Core Engineering Principles

  • Explicit architecture: clear separation of concerns between API, data models, and database access.
  • Security by default: avoid hardcoded credentials, implement robust auth, validate inputs, and limit permissions.
  • Testability: unit and integration tests with CI for every change.
  • Observability: structured logging, metrics, and tracing hooks for fast debugging in production.
  • Deterministic code generation: Cursor AI outputs are deterministic and auditable via the .cursorrules configuration.
  • Maintainable code style: adhere to Black/Isort, type hints, and clear naming conventions.

Code Construction Rules

  • Models must live in app/models.py using SQLModel; migrations managed by Alembic with autogenerate enabled.
  • Endpoints should use FastAPI routers with versioned paths (e.g., /api/v1/).
  • Use dependency injection for database sessions and current_user; avoid global mutable state.
  • All DB operations must be asynchronous if the driver supports it; otherwise use synchronous sessions with proper thread handling.
  • Authentication uses OAuth2 with JWT; access tokens are short-lived and refreshed securely.
  • Testing: unit tests for models, integration tests for endpoints; CI runs linting and tests on PRs.
  • Prohibited: Do not use raw SQL with string concatenation; do not bypass Alembic migrations; do not embed secrets; do not disable security middlewares in production.

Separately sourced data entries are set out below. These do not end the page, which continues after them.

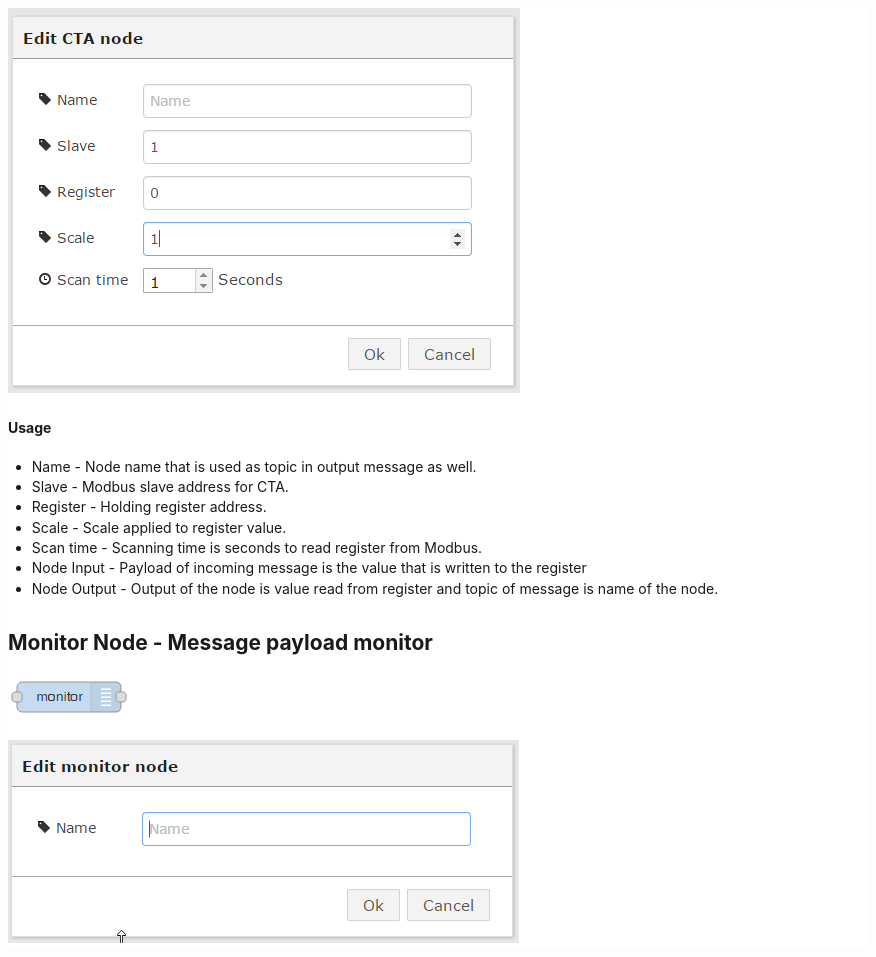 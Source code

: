 ![](./docs/cta_dialog.png)

#### Usage

- Name - Node name that is used as topic in output message as well.
- Slave - Modbus slave address for CTA.
- Register - Holding register address.
- Scale - Scale applied to register value.
- Scan time - Scanning time is seconds to read register from Modbus.  
- Node Input - Payload of incoming message is the value that is written to the register
- Node Output - Output of the node is value read from register and topic of message is name of the node.



## Monitor Node - Message payload monitor 


![](./docs/monitor_node.png)

![](./docs/monitor_dialog.png)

Security and Production Rules

  • Store secrets in environment variables or secret managers; never commit credentials.
  • Use HTTPS in production and secure cookies for session tokens.
  • Validate input schemas strictly; enable CSRF protection where applicable for web-facing endpoints.
  • Limit database permissions to the minimum required for the service account.
  • Enable database auditing and query logging; monitor for long-running queries.

Testing Checklist

  • Unit tests for all SQLModel models with isolated in-memory databases where possible.
  • Integration tests for API endpoints; mock external services; use a test Postgres instance in CI.
  • Migration tests to verify Alembic upgrade/downgrade paths.
  • CI/CD: lint, tests, and type checks in PR pipelines; fail on any warning treated as error.

Common Mistakes to Avoid

  • Skipping Alembic migrations in new deployments or changing migrations manually.
  • Hardcoding secrets or credentials in code or migration scripts.
  • Using non-parameterized SQL queries, leading to SQL injection vectors.
  • Overusing global state or side effects in API endpoints.
  • Ignoring type hints and test coverage, leading to brittle code.

FAQ

What is this Cursor Rules Template for?

This template provides a ready-to-paste .cursorrules block and stack-specific guidance to build a production-grade FastAPI app with SQLModel, Alembic, and PostgreSQL. It codifies architecture, security, testing, and CI/CD practices so Cursor AI output stays aligned with the stack.

Where do I place the .cursorrules file?

Place the .cursorrules file at the project root. The rules reference the expected directory layout (app/models.py, migrations/, tests/, etc.) and guide Cursor AI in generating compatible code and recommendations.

How do I customize for my environment?

Update environment-specific settings (DATABASE_URL, secret keys, and migration strategies) via environment variables. Do not embed secrets in the .cursorrules block or generated code. Adapt endpoint paths and auth scopes to your deployment.

What should I verify in generated code?

Verify usage of SQLModel models in app/models.py, Alembic-driven migrations, JWT-based authentication, versioned API routes, and tests that cover models, endpoints, and migrations. Cursor AI should avoid unsafe patterns and reflect the documented rules.

Which security considerations are included?

Includes proper auth flow, secret management, input validation, and restricted database permissions. The template discourages insecure patterns such as embedding credentials or bypassing migrations, and it emphasizes secure defaults.